The Washington, D.C. museum is currently accepting submissions for "RECLAMATION: Recipes, Remedies, and Rituals," which will open on January 18 and run through the end of next year. The all-virtual exhibition, which is part of the museum's ongoing Women, Arts, and Social Change program, will combine the work of nine interdisciplinary artists with the stories, recipes, and photos that are provided by members of the public.
"RECLAMATION is an evolving exhibition and ingredient archive that examines food as a creative medium for visual art and a connective tool for exploring intergenerational and intercultural experiences," the Museum explains. "The exhibition centers around a kitchen table, the central domestic object for gatherings of family and friends. Nine artists will activate their own kitchen tables, sharing photographs, videos and stories about how they use this domestic object. These intimate glimpses into the artists’ homes simultaneously reveal a work of art and the process by which it is made."
According to DCist, the artists that were chosen to participate in RECLAMATION are chefs Jenny Dorsey and Lauren Von Der Pool; multi-hyphenate dancers Sharayna Ashanti Christmas and Djassi DaCosta Johnson; community artist Aletheia Hyun-Jin Shin; interdisciplinary artists Tsedaye Makonnen and Wanda Raimundi-Ortiz; and textile designer Maggie Pate.
Melani Douglass, the museum’s director of public programs, also curated this exhibition, and sent the artists 25 prompts to work from. "Wherever they eat or however they choose to prepare their food is their gallery, their own museum,” she told DCist. “The one thing that ties everyone together is that there is something about the act of ‘reclaiming’ in each of their practices, something about how and why they reclaim that pushes their work forward.”

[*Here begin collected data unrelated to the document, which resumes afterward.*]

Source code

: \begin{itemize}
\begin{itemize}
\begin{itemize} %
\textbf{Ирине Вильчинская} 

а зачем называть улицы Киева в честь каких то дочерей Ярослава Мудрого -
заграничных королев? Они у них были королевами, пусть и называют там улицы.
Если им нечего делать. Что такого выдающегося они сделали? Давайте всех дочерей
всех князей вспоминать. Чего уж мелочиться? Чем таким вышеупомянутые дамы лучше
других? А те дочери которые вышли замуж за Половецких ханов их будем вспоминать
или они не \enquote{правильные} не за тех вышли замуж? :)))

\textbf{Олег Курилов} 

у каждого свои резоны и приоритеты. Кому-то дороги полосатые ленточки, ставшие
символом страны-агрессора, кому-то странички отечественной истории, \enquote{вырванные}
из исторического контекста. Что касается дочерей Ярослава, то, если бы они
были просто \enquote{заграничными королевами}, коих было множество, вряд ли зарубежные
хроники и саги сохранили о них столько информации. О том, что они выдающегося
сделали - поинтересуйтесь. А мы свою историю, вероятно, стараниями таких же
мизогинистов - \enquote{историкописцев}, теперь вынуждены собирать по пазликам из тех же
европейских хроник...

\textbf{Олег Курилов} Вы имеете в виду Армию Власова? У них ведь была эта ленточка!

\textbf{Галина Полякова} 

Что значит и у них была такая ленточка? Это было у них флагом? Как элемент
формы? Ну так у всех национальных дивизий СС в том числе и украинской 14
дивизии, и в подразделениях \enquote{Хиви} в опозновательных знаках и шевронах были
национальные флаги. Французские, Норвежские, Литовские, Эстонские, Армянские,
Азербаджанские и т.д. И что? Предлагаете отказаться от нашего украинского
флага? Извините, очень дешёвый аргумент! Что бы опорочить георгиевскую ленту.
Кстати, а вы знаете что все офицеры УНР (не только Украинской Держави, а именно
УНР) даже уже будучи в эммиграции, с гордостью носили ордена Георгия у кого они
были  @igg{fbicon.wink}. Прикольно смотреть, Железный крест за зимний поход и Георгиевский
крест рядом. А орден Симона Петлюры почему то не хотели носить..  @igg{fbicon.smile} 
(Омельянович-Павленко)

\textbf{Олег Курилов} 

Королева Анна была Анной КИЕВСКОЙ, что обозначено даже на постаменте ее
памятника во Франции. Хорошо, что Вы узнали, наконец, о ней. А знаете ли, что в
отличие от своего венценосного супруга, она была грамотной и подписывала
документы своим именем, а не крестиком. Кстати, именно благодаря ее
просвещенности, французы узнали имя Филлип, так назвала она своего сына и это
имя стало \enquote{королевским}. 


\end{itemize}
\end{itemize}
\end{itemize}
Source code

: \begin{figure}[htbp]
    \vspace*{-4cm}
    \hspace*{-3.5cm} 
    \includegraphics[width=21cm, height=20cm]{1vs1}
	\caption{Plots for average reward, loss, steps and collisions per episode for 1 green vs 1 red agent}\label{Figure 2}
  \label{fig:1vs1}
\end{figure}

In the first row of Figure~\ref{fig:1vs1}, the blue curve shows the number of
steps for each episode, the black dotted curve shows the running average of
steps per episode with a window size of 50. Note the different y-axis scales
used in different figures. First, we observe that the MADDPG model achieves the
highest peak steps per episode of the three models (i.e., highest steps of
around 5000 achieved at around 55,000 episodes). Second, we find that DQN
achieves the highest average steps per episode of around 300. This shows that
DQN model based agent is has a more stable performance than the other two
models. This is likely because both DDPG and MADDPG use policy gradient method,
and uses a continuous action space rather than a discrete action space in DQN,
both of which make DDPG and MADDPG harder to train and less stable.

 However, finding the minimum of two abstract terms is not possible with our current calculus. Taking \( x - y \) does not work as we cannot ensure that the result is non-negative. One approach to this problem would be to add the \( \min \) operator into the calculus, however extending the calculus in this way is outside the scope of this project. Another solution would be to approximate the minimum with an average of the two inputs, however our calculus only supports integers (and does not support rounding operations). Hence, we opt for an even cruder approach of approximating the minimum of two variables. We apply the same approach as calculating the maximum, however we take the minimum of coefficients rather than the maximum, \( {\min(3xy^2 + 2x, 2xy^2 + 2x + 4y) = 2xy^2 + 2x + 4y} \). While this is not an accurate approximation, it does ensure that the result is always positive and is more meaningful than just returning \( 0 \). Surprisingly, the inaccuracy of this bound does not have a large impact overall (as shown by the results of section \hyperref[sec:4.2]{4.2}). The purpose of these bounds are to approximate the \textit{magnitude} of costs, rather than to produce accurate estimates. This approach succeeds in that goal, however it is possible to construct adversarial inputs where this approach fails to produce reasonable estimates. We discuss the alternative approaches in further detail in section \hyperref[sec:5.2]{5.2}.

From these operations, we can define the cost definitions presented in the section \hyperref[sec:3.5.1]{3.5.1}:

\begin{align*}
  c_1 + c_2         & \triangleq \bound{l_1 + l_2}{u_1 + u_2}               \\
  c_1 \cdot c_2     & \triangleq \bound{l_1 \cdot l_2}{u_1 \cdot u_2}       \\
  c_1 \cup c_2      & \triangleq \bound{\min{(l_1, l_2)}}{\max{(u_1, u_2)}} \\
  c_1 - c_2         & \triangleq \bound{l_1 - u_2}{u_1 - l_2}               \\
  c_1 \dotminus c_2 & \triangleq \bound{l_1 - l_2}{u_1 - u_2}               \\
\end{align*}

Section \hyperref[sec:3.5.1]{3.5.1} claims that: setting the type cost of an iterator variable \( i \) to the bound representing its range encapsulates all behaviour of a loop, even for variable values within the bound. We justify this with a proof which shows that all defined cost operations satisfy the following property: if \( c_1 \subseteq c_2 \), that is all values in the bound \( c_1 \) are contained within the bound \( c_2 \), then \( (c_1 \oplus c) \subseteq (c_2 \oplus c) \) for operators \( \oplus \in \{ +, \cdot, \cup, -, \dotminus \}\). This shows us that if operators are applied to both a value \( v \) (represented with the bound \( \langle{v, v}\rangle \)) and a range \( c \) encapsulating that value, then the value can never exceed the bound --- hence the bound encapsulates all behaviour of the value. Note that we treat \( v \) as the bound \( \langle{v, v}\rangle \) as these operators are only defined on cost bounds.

Those who are interested in submitting a recipe, remedy, or personal reflection can do so through the museum's website. "RECLAMATION seeks to have us all reconnect with ourselves, our ancestors, and our food traditions," the site reads. "By cooking for ourselves and nourishing our loved ones, we reconnect to our heritage and also establish traditions for our communities."
Each recipe is encouraged to have a photo of the dish that accompanies it and to share the story behind it. There is also a more comprehensive form for submissions, which prompts participants to provide the recipe's country or region of origin, and to recognize the person or people who passed the recipe down or shared it.
“In telling the memory rather than the recipe, people can participate without replicating or echoing past experiences where cultural identity was negated or appropriated,” Douglass said. “Through this pantry we wanted to tell stories that challenge these narratives and complicate our understanding of the history of these ingredients.”